Mark Simon takes on the knightly challenge between the Job Inquisitor and the Job Searcher, in this months Mind Your Business.
Are you thinking of looking for a new job? Does the idea of facing the job inquisition scare you into staying chained to your current desk? By the order of Sir Mark Simon (and signed by Maria Borbon and Francisco de la Rosa) the job inquisition has hereby been abolished. You never need fear the torture of interviewing again.
Lets break the interview tribunal into three parts, preparation, interview and follow-up.
To make the most of every interview, you need to understand the company who will be interviewing you. Dont get axed out of consideration because you were too lazy to do a little research.
Heres a quick checklist of questions to help you prepare for your interview:
What does the company do and what do they sell?
What is their market?
Who do they cater to?
What style of dress do they expect?
Are they formal or informal?
What are the job openings and titles they have available?
What are the duties and requirements of those jobs?
- How do you/ can you fulfill their needs?
Answering these questions does not have to be difficult. It can be as simple as just asking the person who set up your interview. Or you can ask someone who does or did work there. The company may have a website which will tell you most of what you need to know.
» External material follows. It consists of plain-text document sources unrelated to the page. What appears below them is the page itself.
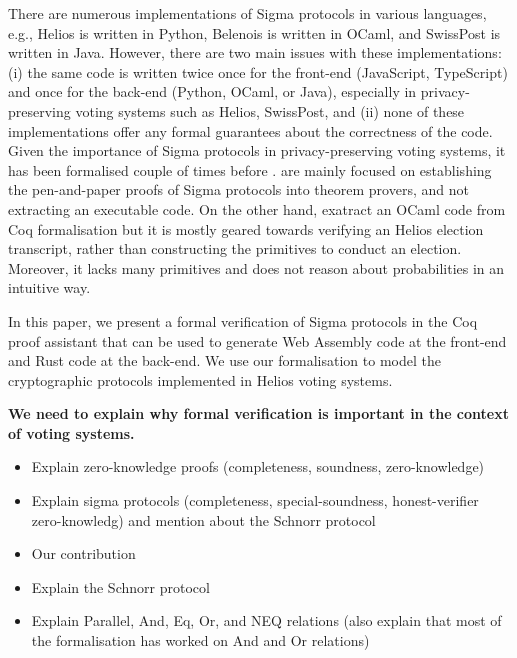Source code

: \documentclass[sigconf]{acmart}
\begin{document}
There are numerous implementations of Sigma protocols in various languages, 
e.g., Helios is written in Python, Belenois is written in OCaml, and SwissPost is written in Java.
However, there are two main issues with these implementations: (i)  
the same code is written twice 
once for the front-end (JavaScript, TypeScript) and once for the back-end (Python, OCaml, or Java),
especially in privacy-preserving voting systems such as Helios, SwissPost, and 
(ii) none of these implementations offer any formal guarantees about the correctness of the code.
Given the importance of Sigma protocols in privacy-preserving voting systems,
it has been formalised couple of times before  \cite{5552642,butler2019formalisation,10.1145/3319535.3354247}. 
\cite{5552642,butler2019formalisation} are mainly focused on establishing the 
pen-and-paper proofs of Sigma protocols into theorem provers, and not extracting an executable code.
On the other hand, \cite{10.1145/3319535.3354247} exatract an OCaml code from Coq 
formalisation but it is mostly geared towards verifying an Helios election transcript, 
rather than constructing the primitives to conduct an election. Moreover, 
it lacks many primitives and does not reason about probabilities in an intuitive way.


In this paper, we present a formal verification of Sigma protocols in the Coq proof assistant that 
can be used to generate Web Assembly code at the front-end and Rust code at the back-end. 
We use our formalisation to model the cryptographic protocols implemented in Helios voting systems. 





\textbf{We need to explain why formal verification is important in the context of voting systems.}

\begin{itemize}
  \item Explain zero-knowledge proofs (completeness, soundness, zero-knowledge)
  \item Explain sigma protocols (completeness, special-soundness, honest-verifier zero-knowledg) 
  and mention about the Schnorr protocol
  \item Our contribution
  \item Explain the Schnorr protocol
  \item Explain Parallel, And, Eq, Or, and NEQ relations (also explain that 
  most of the formalisation has worked on And and Or relations)
\end{itemize}
\end{document}
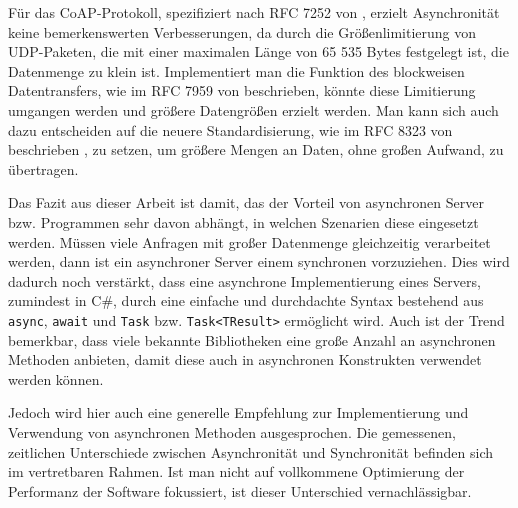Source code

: Für das CoAP-Protokoll, spezifiziert nach RFC 7252 von \citeauthor{RFC7252} \cite{RFC7252}, erzielt Asynchronität keine bemerkenswerten Verbesserungen, da durch die Größenlimitierung von UDP-Paketen, die mit einer maximalen Länge von 65 535 Bytes festgelegt ist, die Datenmenge zu klein ist. Implementiert man die Funktion des blockweisen Datentransfers, wie im RFC 7959 von \citeauthor{RFC7959}  \cite{RFC7959} beschrieben, könnte diese Limitierung umgangen werden und größere Datengrößen erzielt werden. Man kann sich auch dazu entscheiden auf die neuere Standardisierung, wie im RFC 8323  von \citeauthor{RFC8323} beschrieben \cite{RFC8323}, zu setzen, um größere Mengen an Daten, ohne großen Aufwand, zu übertragen.

Das Fazit aus dieser Arbeit ist damit, das der Vorteil von asynchronen Server bzw. Programmen sehr davon abhängt, in welchen Szenarien diese eingesetzt werden. Müssen viele Anfragen mit großer Datenmenge gleichzeitig verarbeitet werden, dann ist ein asynchroner Server einem synchronen vorzuziehen. Dies wird dadurch noch verstärkt, dass eine asynchrone Implementierung eines Servers, zumindest in C\#, durch eine einfache und durchdachte Syntax bestehend aus \texttt{async}, \texttt{await} und \texttt{Task} bzw. \texttt{Task<TResult>} ermöglicht wird. Auch ist der Trend bemerkbar, dass viele bekannte Bibliotheken eine große Anzahl an asynchronen Methoden anbieten, damit diese auch in asynchronen Konstrukten verwendet werden können.

Jedoch wird hier auch eine generelle Empfehlung zur Implementierung und Verwendung von asynchronen Methoden ausgesprochen. Die gemessenen, zeitlichen Unterschiede zwischen Asynchronität und Synchronität befinden sich im vertretbaren Rahmen. Ist man nicht auf vollkommene Optimierung der Performanz der Software fokussiert, ist dieser Unterschied vernachlässigbar.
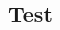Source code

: \documentclass[a4paper,10pt,landscape]{article}
\begin{document}
\begin{multicols*}{3}



\section{Test}

\end{multicols*}
\end{document}
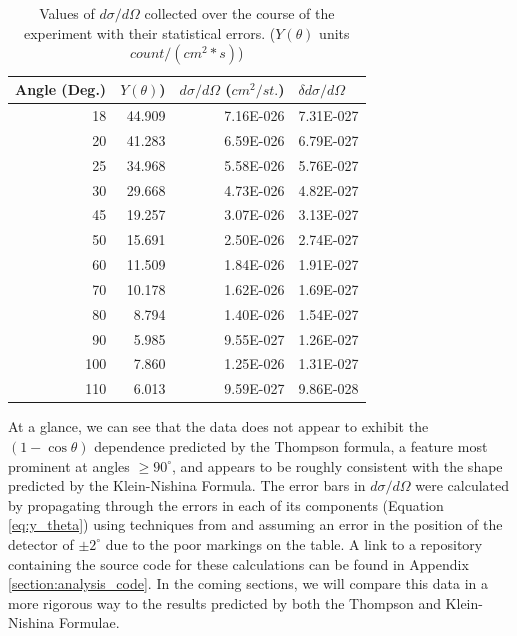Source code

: \documentclass[%
 reprint,
 amsmath,amssymb,
 aps,
 pra,
]{revtex4-1}
\begin{document}
\begin{table}[htbp]
\begin{center}
\begin{tabular}{|r|r|r|r|}
\hline
\multicolumn{1}{|l|}{Angle (Deg.)} & \multicolumn{1}{l|}{$Y(\theta)$)} & \multicolumn{1}{l|}{$d\sigma / d\Omega$ ($cm^2/st.$)} & \multicolumn{1}{l|}{$\delta d\sigma / d\Omega$} \\ \hline
18 & 44.909 & 7.16E-026 & 7.31E-027 \\ \hline
20 & 41.283 & 6.59E-026 & 6.79E-027 \\ \hline
25 & 34.968 & 5.58E-026 & 5.76E-027 \\ \hline
30 & 29.668 & 4.73E-026 & 4.82E-027 \\ \hline
45 & 19.257 & 3.07E-026 & 3.13E-027 \\ \hline
50 & 15.691 & 2.50E-026 & 2.74E-027 \\ \hline
60 & 11.509 & 1.84E-026 & 1.91E-027 \\ \hline
70 & 10.178 & 1.62E-026 & 1.69E-027 \\ \hline
80 & 8.794 & 1.40E-026 & 1.54E-027 \\ \hline
90 & 5.985 & 9.55E-027 & 1.26E-027 \\ \hline
100 & 7.860 & 1.25E-026 & 1.31E-027 \\ \hline
110 & 6.013 & 9.59E-027 & 9.86E-028 \\ \hline
\end{tabular}
\end{center}
\caption{Values of $d\sigma / d\Omega$ collected over the course of the experiment with their statistical errors.  ($Y(\theta)$ units $count/(cm^2*s)$)}
\label{table:dsigma}
\end{table}



\noindent At a glance, we can see that the data does not appear to exhibit the $(1 - \cos{\theta})$ dependence predicted by the Thompson formula, a feature most prominent at angles $\ge 90^\circ$, and appears to be roughly consistent with the shape predicted by the Klein-Nishina Formula. The error bars in $d \sigma / d\Omega$ were calculated by propagating through the errors in each of its components (Equation \ref{eq:y_theta}) using techniques from \cite{bevington} and assuming an error in the position of the detector of $\pm 2^\circ$ due to the poor markings on the table. A link to a repository containing the source code for these calculations can be found in Appendix \ref{section:analysis_code}. In the coming sections, we will compare this data in a more rigorous way to the results predicted by both the Thompson and Klein-Nishina Formulae.
\end{document}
Many people are nervous about the interview process. The more prepared you are, the less nervous you are likely to be. After you do your research, prepare at least three questions to ask during your interview. This will let them know you are passionate about working for them and youve invested time and effort into this process.
Practice. If youre not accustomed to being interviewed, have someone who is used to hiring people do a practice interview with you. To make the most of your practice videotape the session with the camera looking directly at you. When you watch a replay of the tape, pay attention to your body language, fidgeting and eye contact, as well as to your answers.
Know what to bring to the interview. It is always best to bring at least three extra copies of your résumé. Dont assume they will have a copy with them. From your research, the job title on your résumé should match the position they have available. You also never know if you will have multiple interviews during one trip.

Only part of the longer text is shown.